How can we live through these days? a woman asked me on my upteenth Zoom call of last week. I confess, I don’t remember what day it was, or what call it was. I only remember the wisdom of this woman’s words, and the way, that even through my computer screen, her eyes searched my heart.

Out on my back patio, on that night two weeks ago, lightening bolts touched down just a few blocks away, and the redwood tree in our neighbors’ yard rained dead needles upon our garden. And then, rain. Actual rain. First, a strange light drizzle, and then, downpour. Lights flashed, this time in the windows of our neighbors’ house, and soon two men appeared on the roof. No one had thought it would rain, because it doesn’t – it shouldn’t – in Northern California in August. And now, because their roof was off, it was raining in their home.

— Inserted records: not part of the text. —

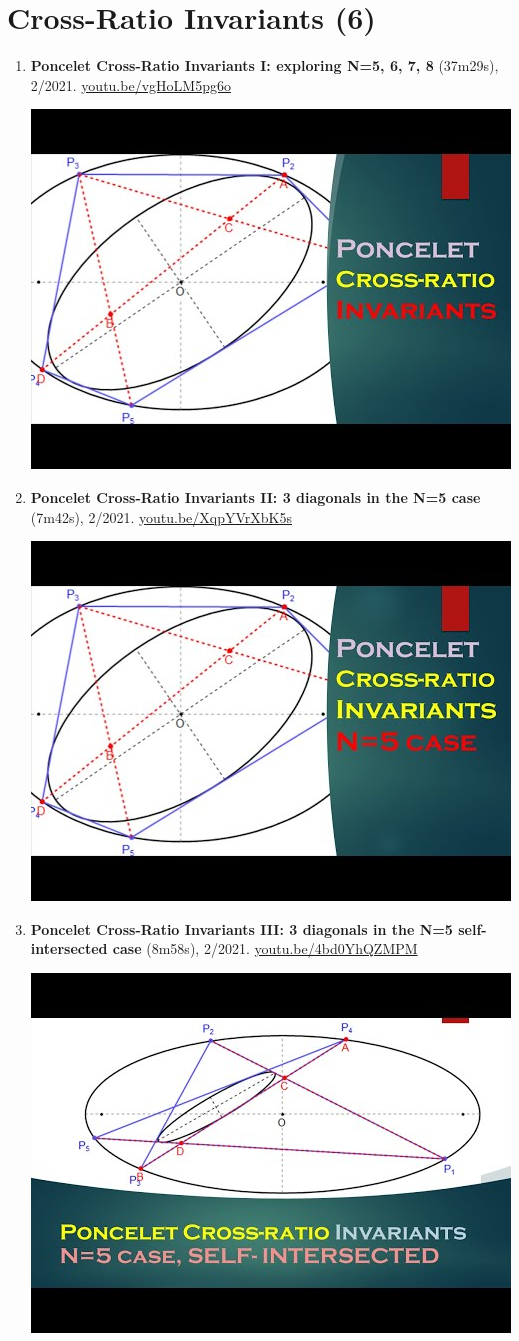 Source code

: \documentclass[12pt]{article}
\begin{document}
\section{Cross-Ratio Invariants (6)}

\begin{enumerate}[resume]
\item \textbf{Poncelet Cross-Ratio Invariants I: exploring N=5, 6, 7, 8} (37m29s), 2/2021. \href{https://youtu.be/vgHoLM5pg6o}{\url{youtu.be/vgHoLM5pg6o}}
\begin{center}\includegraphics[width=.5\textwidth]{pics/vgHoLM5pg6o.jpg}\end{center}
% 
\item \textbf{Poncelet Cross-Ratio Invariants II: 3 diagonals in the N=5 case} (7m42s), 2/2021. \href{https://youtu.be/XqpYVrXbK5s}{\url{youtu.be/XqpYVrXbK5s}}
\begin{center}\includegraphics[width=.5\textwidth]{pics/XqpYVrXbK5s.jpg}\end{center}
% 
\item \textbf{Poncelet Cross-Ratio Invariants III: 3 diagonals in the N=5 self-intersected case} (8m58s), 2/2021. \href{https://youtu.be/4bd0YhQZMPM}{\url{youtu.be/4bd0YhQZMPM}}
\begin{center}\includegraphics[width=.5\textwidth]{pics/4bd0YhQZMPM.jpg}\end{center}

\end{enumerate}
\end{document}

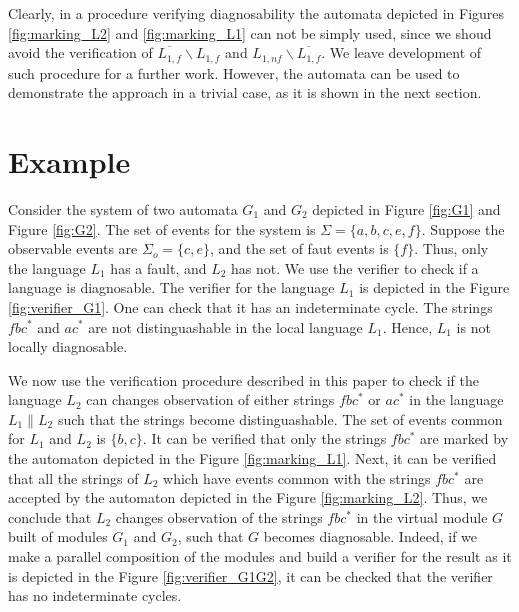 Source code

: \documentclass[a4paper, 10pt, conference]{ieeeconf}
\begin{document}
Clearly, in a procedure verifying diagnosability the automata depicted in
Figures \ref{fig:marking_L2} and \ref{fig:marking_L1} can not be simply used,
since we shoud avoid the verification of $\overline{L_{1,f}} \backslash L_{1,f}$
and $L_{1,nf} \backslash \overline{L_{1,f}}$. We leave development of such
procedure for a further work. However, the automata can be used to demonstrate
the approach in a trivial case, as it is shown in the next section.

\section{Example}
\label{sec:Example}

Consider the system of two automata $G_1$ and $G_2$ depicted in Figure
\ref{fig:G1} and Figure \ref{fig:G2}. The set of events for the system is
$\Sigma = \{a, b, c, e, f\}$. Suppose the observable events are $\Sigma_o = \{c,
e\}$, and the set of faut events is $\{f\}$. Thus, only the language $L_1$ has a
fault, and $L_2$ has not. We use the verifier \cite{yoo_polynomial-time_2002} to
check if a language is diagnosable. The verifier for the language $L_1$ is
depicted in the Figure \ref{fig:verifier_G1}. One can check that it has an
indeterminate cycle.
The strings $fbc^*$ and $ac^*$ are not distinguashable in the local language
$L_1$. Hence, $L_1$ is not locally diagnosable.

We now use the verification procedure described in this paper to check if the
language $L_2$ can changes observation of either strings $fbc^*$ or
$ac^*$ in the language $L_1 \parallel L_2$ such that the strings become
distinguashable. The set of events common for $L_1$ and $L_2$ is $\{b, c\}$. It
can be verified that only the strings $fbc^*$ are marked by the automaton
depicted in the Figure \ref{fig:marking_L1}. Next, it can be verified that all
the strings of $L_2$ which have events common with the strings $fbc^*$ are
accepted by the automaton depicted in the Figure \ref{fig:marking_L2}. Thus, we
conclude that $L_2$ changes observation of the strings $fbc^*$ in the virtual
module $G$ built of modules $G_1$ and $G_2$, such that $G$ becomes diagnosable.
Indeed, if we make a parallel composition of the modules and build a verifier
for the result as it is depicted in the Figure \ref{fig:verifier_G1G2}, it can
be checked that the verifier has no indeterminate cycles.
\end{document}
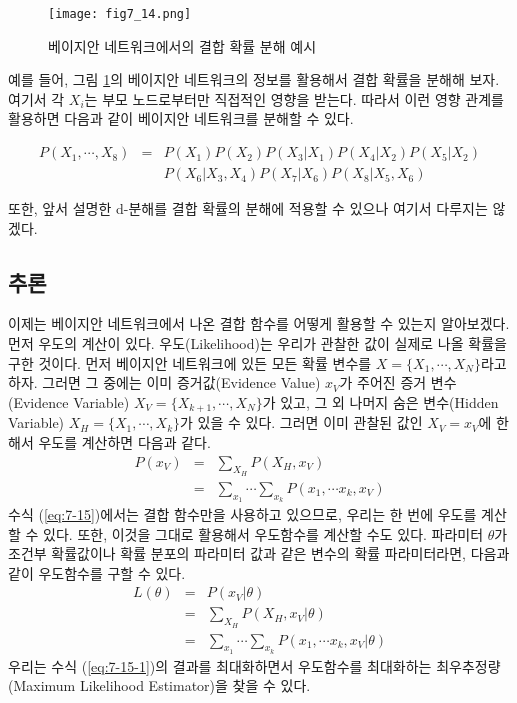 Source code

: \documentclass[a4paper]{oblivoir}
\begin{document}
\begin{figure}[ht] \centering 
\texttt{[image: fig7\_14.png]} 
\caption{베이지안 네트워크에서의 결합 확률 분해 예시}
\label{fig:7-14}
\end{figure} 

예를 들어, 그림 \ref{fig:7-14}의 베이지안 네트워크의 정보를 활용해서 결합 확률을 분해해 보자. 여기서 각 $X_i$는 부모 노드로부터만 직접적인 영향을 받는다. 따라서 이런 영향 관계를 활용하면 다음과 같이 베이지안 네트워크를 분해할 수 있다.  

\begin{eqnarray}
P(X_1,\cdots,X_8) & = & P(X_1) P(X_2) P(X_3|X_1) P(X_4|X_2) P(X_5|X_2) \nonumber\\
& & P(X_6|X_3,X_4) P(X_7|X_6) P(X_8|X_5,X_6) \label{eq:7-14-1}
\end{eqnarray}

또한, 앞서 설명한 d-분해를 결합 확률의 분해에 적용할 수 있으나 여기서 다루지는 않겠다. \\


\subsection{추론}

이제는 베이지안 네트워크에서 나온 결합 함수를 어떻게 활용할 수 있는지 알아보겠다. 먼저 우도의 계산이 있다. 우도(Likelihood)는 우리가 관찰한 값이 실제로 나올 확률을 구한 것이다. 먼저 베이지안 네트워크에 있든 모든 확률 변수를 $X=\{X_1, \cdots, X_N\}$라고 하자. 그러면 그 중에는 이미 증거값(Evidence Value) $x_V$가 주어진 증거 변수(Evidence Variable) $X_V=\{X_{k+1}, \cdots, X_N\}$가 있고, 그 외 나머지 숨은 변수(Hidden Variable) $X_H=\{X_1, \cdots, X_k\}$가 있을 수 있다. 그러면 이미 관찰된 값인 $X_V=x_V$에 한해서 우도를 계산하면 다음과 같다. 
\begin{eqnarray}
P(x_V) & = & \sum_{X_{H}} P(X_{H},x_V) \nonumber \\
& = & \sum_{x_{1}} \cdots  \sum_{x_{k}} P(x_{1}, \cdots x_{k}, x_V) \label{eq:7-15}
\end{eqnarray}
수식 (\ref{eq:7-15})에서는 결합 함수만을 사용하고 있으므로, 우리는 한 번에 우도를 계산할 수 있다. 또한, 이것을 그대로 활용해서 우도함수를 계산할 수도 있다. 파라미터 $\theta$가 조건부 확률값이나 확률 분포의 파라미터 값과 같은 변수의 확률 파라미터라면, 다음과 같이 우도함수를 구할 수 있다.
\begin{eqnarray}
L(\theta) & = & P(x_V|\theta) \nonumber \\
& = & \sum_{X_{H}} P(X_{H},x_V|\theta) \nonumber \\
& = & \sum_{x_{1}} \cdots  \sum_{x_{k}} P(x_{1}, \cdots x_{k}, x_V |\theta) \label{eq:7-15-1}
\end{eqnarray}
우리는 수식 (\ref{eq:7-15-1})의 결과를 최대화하면서 우도함수를 최대화하는 최우추정량(Maximum Likelihood Estimator)을 찾을 수 있다. \\
\end{document}
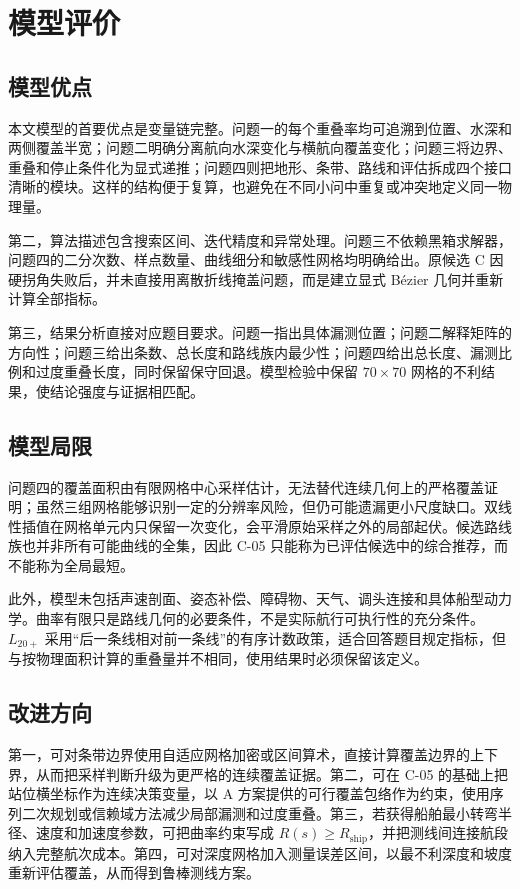 \section{模型评价}
\subsection{模型优点}
本文模型的首要优点是变量链完整。问题一的每个重叠率均可追溯到位置、水深和两侧覆盖半宽；问题二明确分离航向水深变化与横航向覆盖变化；问题三将边界、重叠和停止条件化为显式递推；问题四则把地形、条带、路线和评估拆成四个接口清晰的模块。这样的结构便于复算，也避免在不同小问中重复或冲突地定义同一物理量。

第二，算法描述包含搜索区间、迭代精度和异常处理。问题三不依赖黑箱求解器，问题四的二分次数、样点数量、曲线细分和敏感性网格均明确给出。原候选 C 因硬拐角失败后，并未直接用离散折线掩盖问题，而是建立显式 Bézier 几何并重新计算全部指标。

第三，结果分析直接对应题目要求。问题一指出具体漏测位置；问题二解释矩阵的方向性；问题三给出条数、总长度和路线族内最少性；问题四给出总长度、漏测比例和过度重叠长度，同时保留保守回退。模型检验中保留 $70\times70$ 网格的不利结果，使结论强度与证据相匹配。

\subsection{模型局限}
问题四的覆盖面积由有限网格中心采样估计，无法替代连续几何上的严格覆盖证明；虽然三组网格能够识别一定的分辨率风险，但仍可能遗漏更小尺度缺口。双线性插值在网格单元内只保留一次变化，会平滑原始采样之外的局部起伏。候选路线族也并非所有可能曲线的全集，因此 C-05 只能称为已评估候选中的综合推荐，而不能称为全局最短。

此外，模型未包括声速剖面、姿态补偿、障碍物、天气、调头连接和具体船型动力学。曲率有限只是路线几何的必要条件，不是实际航行可执行性的充分条件。$L_{20+}$ 采用“后一条线相对前一条线”的有序计数政策，适合回答题目规定指标，但与按物理面积计算的重叠量并不相同，使用结果时必须保留该定义。

\subsection{改进方向}
第一，可对条带边界使用自适应网格加密或区间算术，直接计算覆盖边界的上下界，从而把采样判断升级为更严格的连续覆盖证据。第二，可在 C-05 的基础上把站位横坐标作为连续决策变量，以 A 方案提供的可行覆盖包络作为约束，使用序列二次规划或信赖域方法减少局部漏测和过度重叠。第三，若获得船舶最小转弯半径、速度和加速度参数，可把曲率约束写成 $R(s)\ge R_{\mathrm{ship}}$，并把测线间连接航段纳入完整航次成本。第四，可对深度网格加入测量误差区间，以最不利深度和坡度重新评估覆盖，从而得到鲁棒测线方案。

I stepped out from under our porch, and shouted to my neighbors on their roof, Do you need help? Do you need another tarp? It wouldn’t be difficult to get ours from the shed.

One of the men shouted back. No, he said, and don’t come up here. He shouted the same thing at his wife, but in Spanish. And so, I simply stood in the rain, my spine tingled as the water beaded on my skin. Lightening flashed again – even closer now – revealing the silhouettes of my neighbors bracing tarps against the wind. For a moment, they reminded me of subsistence fishermen – the ones who live on the southern coast of the Philippine island of Mindanao. Their tarps looked like nets hoisted above their heads, just before being cast into the sea.

How can we live through these days? I do not know. Just as I do not know how subsistence fishermen live on Mindanao. Just as I do not know how two families can live together in that small house next door. Just as I do not know how black people live under the weight of police violence. Just as I do not know how people live under tarps on the creek trail, just a block away from me. Just as I do not know how any one of us can live if we fully consider the grief of our world in this moment.

Some days, like many days in the past two weeks, the grief gets the best of me. I have been unable to formulate words regarding the fires that burn around us. I have instead fought the fire within myself. I have played with our puppy. I have picked tomatoes from our backyard. I have spent long hours talking to a friend. I have kept up with my work, so that it has not accumulated around me. I have made it through. Sometimes, that is all any one of us can do – survive.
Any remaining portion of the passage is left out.